#### WHAT YOU WILL DO:
Find the lines of the listing that contain the string "label", and return them.

#### DATASET ENTRIES:
-- Opening Marker --

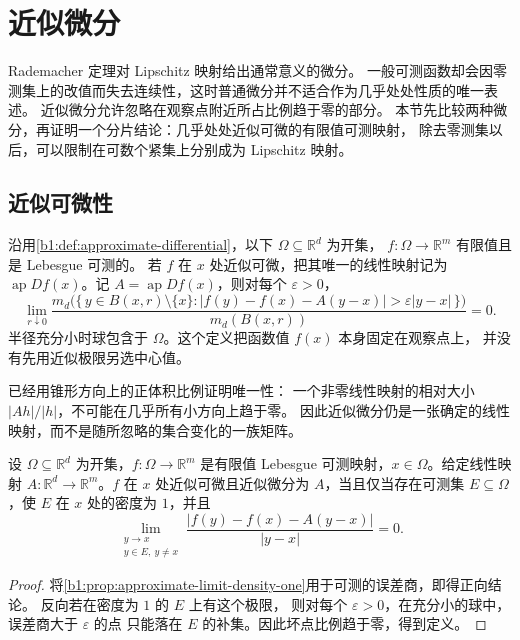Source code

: \section{近似微分}
\label{b1:sec:1603}

Rademacher 定理对 Lipschitz 映射给出通常意义的微分。
一般可测函数却会因零测集上的改值而失去连续性，这时普通微分并不适合作为几乎处处性质的唯一表述。
近似微分允许忽略在观察点附近所占比例趋于零的部分。
本节先比较两种微分，再证明一个分片结论：几乎处处近似可微的有限值可测映射，
除去零测集以后，可以限制在可数个紧集上分别成为 Lipschitz 映射。


\subsection{近似可微性}
\label{b1:subsec:160301}

沿用\cref{b1:def:approximate-differential}，以下 \(\Omega\subseteq\mathbb R^d\) 为开集，
\(f:\Omega\rightarrow\mathbb R^m\) 有限值且是 Lebesgue 可测的。
若 \(f\) 在 \(x\) 处近似可微，把其唯一的线性映射记为
\(\operatorname{ap}Df(x)\)。记 \(A=\operatorname{ap}Df(x)\)，则对每个 \(\varepsilon>0\)，
\begin{equation}\label{b1:eq:approximate-differential-bad-set}
 \lim_{r\downarrow0}\frac{
 m_d\bigl(\{\,y\in B(x,r)\setminus\{x\}:
 |f(y)-f(x)-A(y-x)|>\varepsilon|y-x|\,\}\bigr)}
 {m_d(B(x,r))}=0.
\end{equation}
半径充分小时球包含于 \(\Omega\)。这个定义把函数值 \(f(x)\) 本身固定在观察点上，
并没有先用近似极限另选中心值。

\ProseParagraphBreak

已经用锥形方向上的正体积比例证明唯一性：
一个非零线性映射的相对大小 \(|Ah|/|h|\)，不可能在几乎所有小方向上趋于零。
因此近似微分仍是一张确定的线性映射，而不是随所忽略的集合变化的一族矩阵。

\begin{proposition}\label{b1:prop:approximate-differential-density-set}
设 \(\Omega\subseteq\mathbb R^d\) 为开集，\(f:\Omega\to\mathbb R^m\) 是有限值 Lebesgue 可测映射，\(x\in\Omega\)。给定线性映射 \(A:\mathbb R^d\to\mathbb R^m\)。\(f\) 在 \(x\) 处近似可微且近似微分为 \(A\)，当且仅当存在可测集
\(E\subseteq\Omega\)，使 \(E\) 在 \(x\) 处的密度为 \(1\)，并且
\[
 \lim_{\substack{y\to x\\y\in E,\ y\ne x}}
 \frac{|f(y)-f(x)-A(y-x)|}{|y-x|}=0.
\]
\end{proposition}
\begin{proof}
将\cref{b1:prop:approximate-limit-density-one}用于可测的误差商，即得正向结论。
反向若在密度为 \(1\) 的 \(E\) 上有这个极限，
则对每个 \(\varepsilon>0\)，在充分小的球中，误差商大于 \(\varepsilon\) 的点
只能落在 \(E\) 的补集。因此坏点比例趋于零，得到定义。
\end{proof}

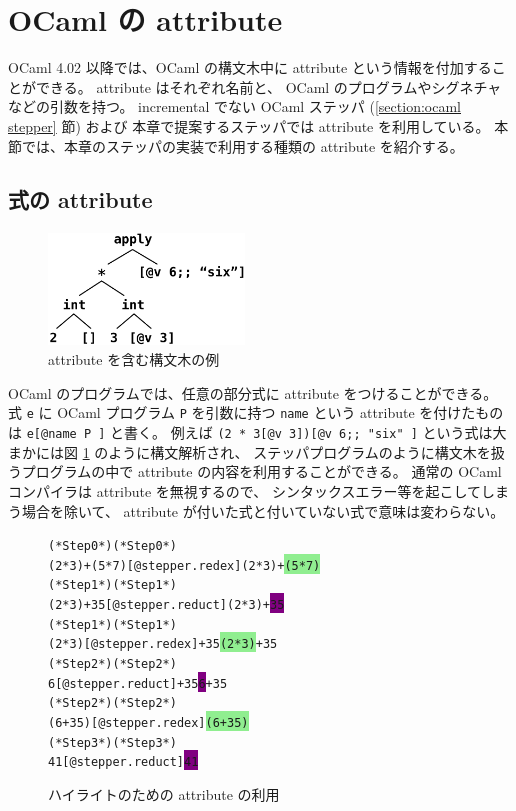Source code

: \section{OCaml の attribute}
\label{OCamlのattribute}
OCaml 4.02 以降では、OCaml の構文木中に attribute
という情報を付加することができる。
attribute はそれぞれ名前と、
OCaml のプログラムやシグネチャなどの引数を持つ。
incremental でない OCaml ステッパ (\ref{section:ocaml stepper} 節) および
本章で提案するステッパでは attribute を利用している。
本節では、本章のステッパの実装で利用する種類の attribute を紹介する。

\subsection{式の attribute}
\label{OCamlのattribute-式のattribute}

\begin{figure}
  \begin{center}
    \includegraphics[width=5.2cm, height=3cm]{5/attribute.png}
  \end{center}
  \caption{attribute を含む構文木の例}
  \label{figure:attribute}
\end{figure}

OCaml のプログラムでは、任意の部分式に attribute をつけることができる。
式 \texttt{e} に OCaml プログラム \texttt{P} を引数に持つ
\texttt{name} という attribute を付けたものは \texttt{e[@name P ]} と書く。
例えば \texttt{(2 * 3[@v 3])[@v 6;; "six" ]} という式は大まかには図
\ref{figure:attribute} のように構文解析され、
ステッパプログラムのように構文木を扱うプログラムの中で
attribute の内容を利用することができる。
通常の OCaml コンパイラは attribute を無視するので、
シンタックスエラー等を起こしてしまう場合を除いて、
attribute が付いた式と付いていない式で意味は変わらない。

\begin{figure}
\begin{alltt}
  (* Step 0 *)                              (* Step 0 *)
  (2 * 3) + (5 * 7)[@stepper.redex ]        (2 * 3) + \colorbox{lightgreen}{(5 * 7)}
  (* Step 1 *)                              (* Step 1 *)
  (2 * 3) + 35[@stepper.reduct ]            (2 * 3) + \colorbox{purple}{35}
  (* Step 1 *)                              (* Step 1 *)
  (2 * 3)[@stepper.redex ] + 35             \colorbox{lightgreen}{(2 * 3)} + 35
  (* Step 2 *)                              (* Step 2 *)
  6[@stepper.reduct ] + 35                  \colorbox{purple}{6} + 35
  (* Step 2 *)                              (* Step 2 *)
  (6 + 35)[@stepper.redex ]                 \colorbox{lightgreen}{(6 + 35)}
  (* Step 3 *)                              (* Step 3 *)
  41[@stepper.reduct ]                      \colorbox{purple}{41}
\end{alltt}
\caption{ハイライトのための attribute の利用}
\label{figure:highlight}
\end{figure}

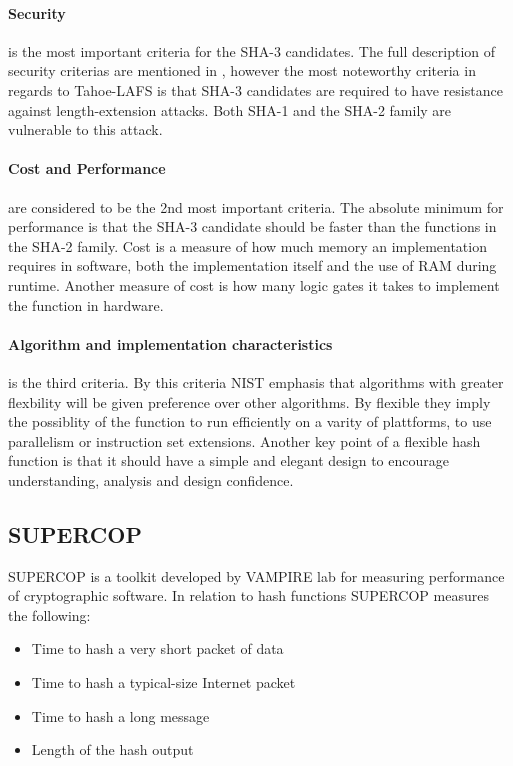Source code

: \documentclass[english,12pt,a4paper]{book}
\begin{document}
\paragraph{Security} is the most important criteria for the SHA-3
candidates\cite{s_nistround2}. The full description of security criterias are
mentioned in \cite{s_fedreg}, however the most noteworthy criteria in regards
to Tahoe-\ac{LAFS} is that \ac{SHA}-3 candidates are required to have
resistance against length-extension attacks. Both \ac{SHA}-1 and the \ac{SHA}-2
family are vulnerable to this attack\cite{s_mdre}.

\paragraph{Cost and Performance} are considered to be the 2nd most important
criteria. The absolute minimum for performance is that the SHA-3 candidate
should be faster than the functions in the \ac{SHA}-2 family. Cost is a measure
of how much memory an implementation requires in software, both the 
implementation itself and the use of \ac{RAM} during runtime. Another measure
of cost is how many logic gates it takes to implement the function in hardware.

\paragraph{Algorithm and implementation characteristics} is the third criteria.
By this criteria \ac{NIST} emphasis that algorithms with greater flexbility
will be given preference over other algorithms\cite{s_nistround2}. By flexible
they imply the possiblity of the function to run efficiently on a varity of
plattforms, to use parallelism or instruction set extensions. Another key point
of a flexible hash function is that it should have a simple and elegant design
to encourage understanding, analysis and design confidence.

\subsection{\ac{SUPERCOP}}
\ac{SUPERCOP} is a toolkit developed by VAMPIRE lab for measuring performance
of cryptographic software\cite{s_supercop}. In relation to hash functions
\ac{SUPERCOP} measures the following:

\begin{itemize}
    \item Time to hash a very short packet of data
    \item Time to hash a typical-size Internet packet
    \item Time to hash a long message
    \item Length of the hash output
\end{itemize}
\end{document}
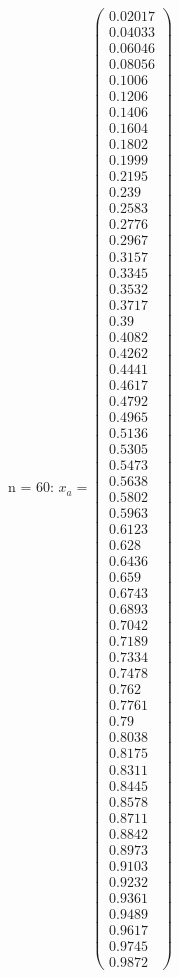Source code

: \documentclass{udpreport}
\begin{document}
\begin{enumerate}
\begin{enumerate}
\begin{itemize}
\begin{itemize}
				n = 60: $x_{a} =\left(\begin{array}{c} 0.02017\\ 0.04033\\ 0.06046\\ 0.08056\\ 0.1006\\ 0.1206\\ 0.1406\\ 0.1604\\ 0.1802\\ 0.1999\\ 0.2195\\ 0.239\\ 0.2583\\ 0.2776\\ 0.2967\\ 0.3157\\ 0.3345\\ 0.3532\\ 0.3717\\ 0.39\\ 0.4082\\ 0.4262\\ 0.4441\\ 0.4617\\ 0.4792\\ 0.4965\\ 0.5136\\ 0.5305\\ 0.5473\\ 0.5638\\ 0.5802\\ 0.5963\\ 0.6123\\ 0.628\\ 0.6436\\ 0.659\\ 0.6743\\ 0.6893\\ 0.7042\\ 0.7189\\ 0.7334\\ 0.7478\\ 0.762\\ 0.7761\\ 0.79\\ 0.8038\\ 0.8175\\ 0.8311\\ 0.8445\\ 0.8578\\ 0.8711\\ 0.8842\\ 0.8973\\ 0.9103\\ 0.9232\\ 0.9361\\ 0.9489\\ 0.9617\\ 0.9745\\ 0.9872 \end{array}\right)$

\end{itemize}
\end{itemize}
\end{enumerate}
\end{enumerate}
\end{document}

-- Closing Marker --

#### RESULT OF THIS EXERCISE:
\label{b1:sec:1603}
\label{b1:subsec:160301}
\begin{equation}\label{b1:eq:approximate-differential-bad-set}
\begin{proposition}\label{b1:prop:approximate-differential-density-set}
\label{OCamlのattribute}
\label{OCamlのattribute-式のattribute}
  \label{figure:attribute}
\label{figure:highlight}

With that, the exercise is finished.